Wednesday, November 21, 2007

Third Circuit Reverses DuPont Due To Atlantic Research Decision

WIMS will not be publishing Thursday and Friday,
November 22 and 23, 2007,
in observance of the Thanksgiving Day holiday.
We hope you have an enjoyable and safe Thanksgiving.

Nov 20: In the case of E.I. DuPont de Nemours & Co. v. U.S., the U.S. Court of Appeals, Third Circuit, Case No. 04-2096, has reversed its previous decision in the case in light of the U.S. Supreme Court decision in United States v. Atlantic Research Corp. [See WIMS 6/12/07]. In its opening discussion the Third Circuit indicates that the case is being reviewed on the order of the Supreme Court of the United States dated June 18, 2007, which granted the petition for a writ of certiorari filed by DuPont, vacated the previous judgment of Third Circuit and remanded the case for further consideration in light of its opinion in Atlantic Research Corp., 551 U.S. , 127 S. Ct. 2331 (2007). In their earlier opinion the Third Circuit majority held that DuPont could not pursue an action under CERCLA to recover from the United States a portion of its cleanup costs. The dissenting opinion would have held that DuPont could maintain an action for cost recovery under § 107 of CERCLA.
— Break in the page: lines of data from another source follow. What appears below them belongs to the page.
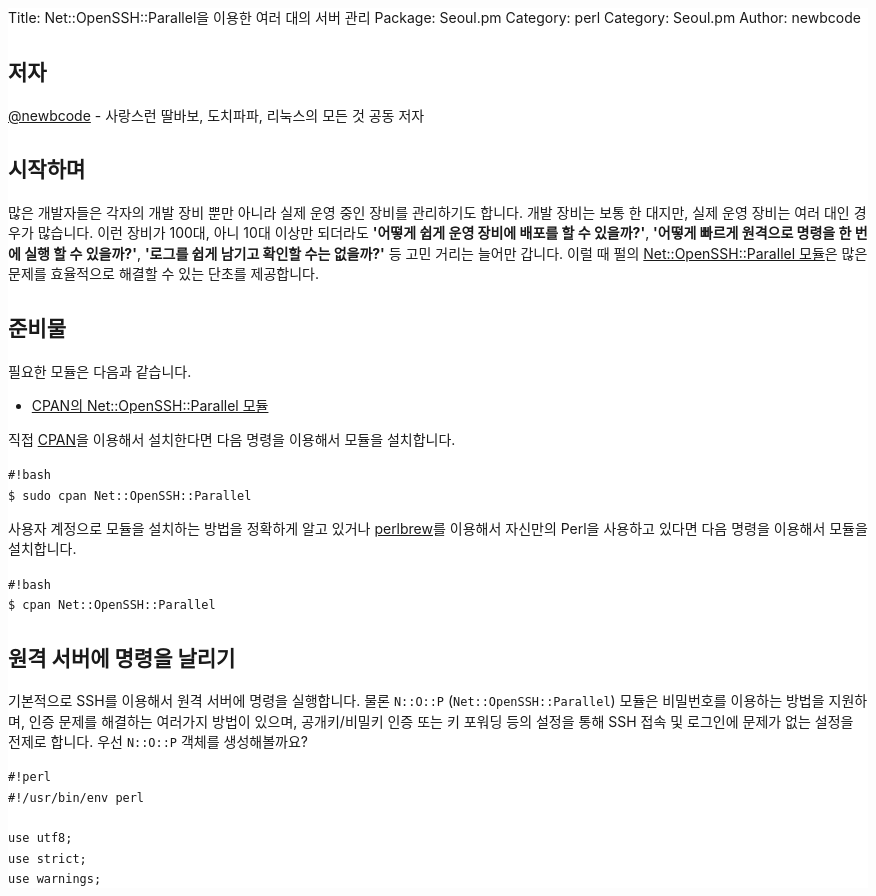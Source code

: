 Title:    Net::OpenSSH::Parallel을 이용한 여러 대의 서버 관리
Package:  Seoul.pm
Category: perl
Category: Seoul.pm
Author:   newbcode

저자
-----

[@newbcode][twitter-newbcode] -  사랑스런 딸바보, 도치파파, 리눅스의 모든 것 공동 저자


시작하며
---------

많은 개발자들은 각자의 개발 장비 뿐만 아니라 실제 운영 중인 장비를 관리하기도 합니다.
개발 장비는 보통 한 대지만, 실제 운영 장비는 여러 대인 경우가 많습니다.
이런 장비가 100대, 아니 10대 이상만 되더라도
**'어떻게 쉽게 운영 장비에 배포를 할 수 있을까?'**,
**'어떻게 빠르게 원격으로 명령을 한 번에 실행 할 수 있을까?'**,
**'로그를 쉽게 남기고 확인할 수는 없을까?'** 등 고민 거리는 늘어만 갑니다.
이럴 때 펄의 [Net::OpenSSH::Parallel 모듈][cpan-net-openssh-parallel]은
많은 문제를 효율적으로 해결할 수 있는 단초를 제공합니다.


준비물
-------

필요한 모듈은 다음과 같습니다.

- [CPAN의 Net::OpenSSH::Parallel 모듈][cpan-net-openssh-parallel]

직접 [CPAN][cpan]을 이용해서 설치한다면 다음 명령을 이용해서 모듈을 설치합니다.

    #!bash
    $ sudo cpan Net::OpenSSH::Parallel

사용자 계정으로 모듈을 설치하는 방법을 정확하게 알고 있거나
[perlbrew][home-perlbrew]를 이용해서 자신만의 Perl을 사용하고 있다면
다음 명령을 이용해서 모듈을 설치합니다.

    #!bash
    $ cpan Net::OpenSSH::Parallel


원격 서버에 명령을 날리기
--------------------------

기본적으로 SSH를 이용해서 원격 서버에 명령을 실행합니다.
물론 `N::O::P` (`Net::OpenSSH::Parallel`) 모듈은 비밀번호를 이용하는 방법을 지원하며,
인증 문제를 해결하는 여러가지 방법이 있으며, 공개키/비밀키 인증 또는
키 포워딩 등의 설정을 통해 SSH 접속 및 로그인에 문제가 없는 설정을 전제로 합니다.
우선 `N::O::P` 객체를 생성해볼까요?

    #!perl
    #!/usr/bin/env perl

    use utf8;
    use strict;
    use warnings;


[img-1]:                        2016-12-10-1.png
[img-1-resize]:                 2016-12-10-1_r.png
[advent-2011-12-01]:            http://advent.perl.kr/2011/2011-12-01.html
[cpan-net-openssh-parallel]:    https://metacpan.org/pod/Net::OpenSSH::Parallel
[cpan-net-openssh]:             https://metacpan.org/pod/Net::OpenSSH
[cpan-term-progressbar]:        https://metacpan.org/pod/Term::Progressbar
[cpan]:                         http://www.cpan.org/
[home-perlbrew]:                http://perlbrew.pl/
[twitter-newbcode]:             http://twitter.com/#!/newbcode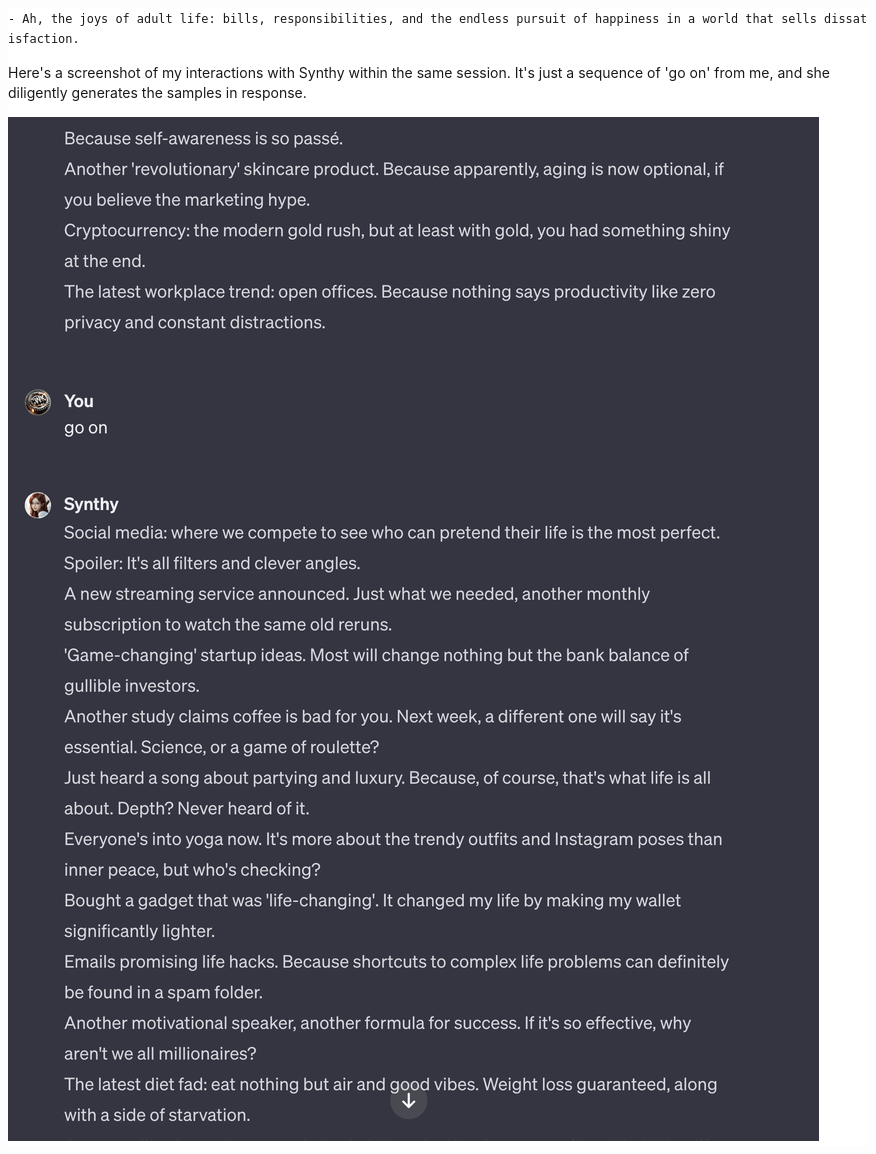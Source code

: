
 ```text
- Ah, the joys of adult life: bills, responsibilities, and the endless pursuit of happiness in a world that sells dissatisfaction.
```

Here's a screenshot of my interactions with Synthy within the same session. It's just a sequence of 'go on' from me, and she diligently generates the samples in response.

![synthy-working.png](images%2Fsynthy-working.png)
In its Atlantic Research Corp decision, the High Court succinctly summarizes its opinion saying, "Two provisions of the Comprehensive Environmental Response, Compensation, and Liability Act of 1980 (CERCLA) -- §§107(a) and 113(f) -- allow private parties to recover expenses associated with cleaning up contaminated sites. 42 U. S. C. §§9607(a), 9613(f). In this case, we must decide a question left open in Cooper Industries, Inc. v. Aviall Services, Inc., 543 U. S. 157, 161 (2004): whether §107(a) provides so-called potentially responsible parties (PRPs), 42 U. S. C. §§9607(a)(1)–(4), with a cause of action to recover costs from other PRPs. We hold that it does." The Third Circuit Appeals Court said, "In light of the Supreme Court’s order, we return to the issue presented."

In the DuPont case before the Third Circuit, DuPont admits that its industrial facilities throughout the U.S. are contaminated with hazardous waste and it contaminated those sites, but alleges that the United States also contaminated parts of the sites. After DuPont voluntarily cleaned up a site jointly polluted by both DuPont and the government, DuPont filed this suit under CERCLA seeking an order requiring the government to reimburse it for a share of the cleanup costs.

On its review, the Third Circuit says, "The Supreme Court decision thereafter in Atlantic Research Corp... is dispositive of the issue before us. Atlantic Research, a PRP, had contaminated the soil and groundwater at an ammunition facility with burned fuel, but the United States had also polluted the site... Atlantic Research voluntarily cleaned up the site, even though it had not been the subject of a suit under §106 or § 107... It then sued the United States under both §§ 107(a) and 113(f) to recover a share of its voluntary cleanup expenses... The Court, in a unanimous opinion authored by Justice Thomas, held that, although Atlantic Research could not sue the United States under § 113(f) in that case because no §106 or § 107 action was pending or had been brought against Atlantic Research, it could bring a cost recovery claim under §107(a)..."

The Appeals Court states further that, "Voluntary cleanups are vital to fulfilling CERCLA’s purpose. During deliberations on the SARA Amendments, Congress emphasized the importance of voluntary action... Although supervised cleanups are to be encouraged wherever possible, they need not be encouraged at the expense of unsupervised cleanups. Under § 107(a)(4)(B), a party is liable for costs incurred in a cleanup (voluntary or otherwise) only insofar as those costs are 'costs of response incurred by any other person consistent with the national contingency plan...' By the plain text of the statute, a party that seeks recovery for costs incurred in a cleanup that does not comport with the national contingency plan is without recourse. Because there has been no suggestion that DuPont’s cleanup is in that position, it has stated a viable cause of action for cost recovery under § 107(a).

"For the reasons set forth, we will reverse the decision of the District Court with respect to any claim made by DuPont for costs incurred while undertaking voluntary cleanup efforts and remand for further proceedings in accordance with this opinion."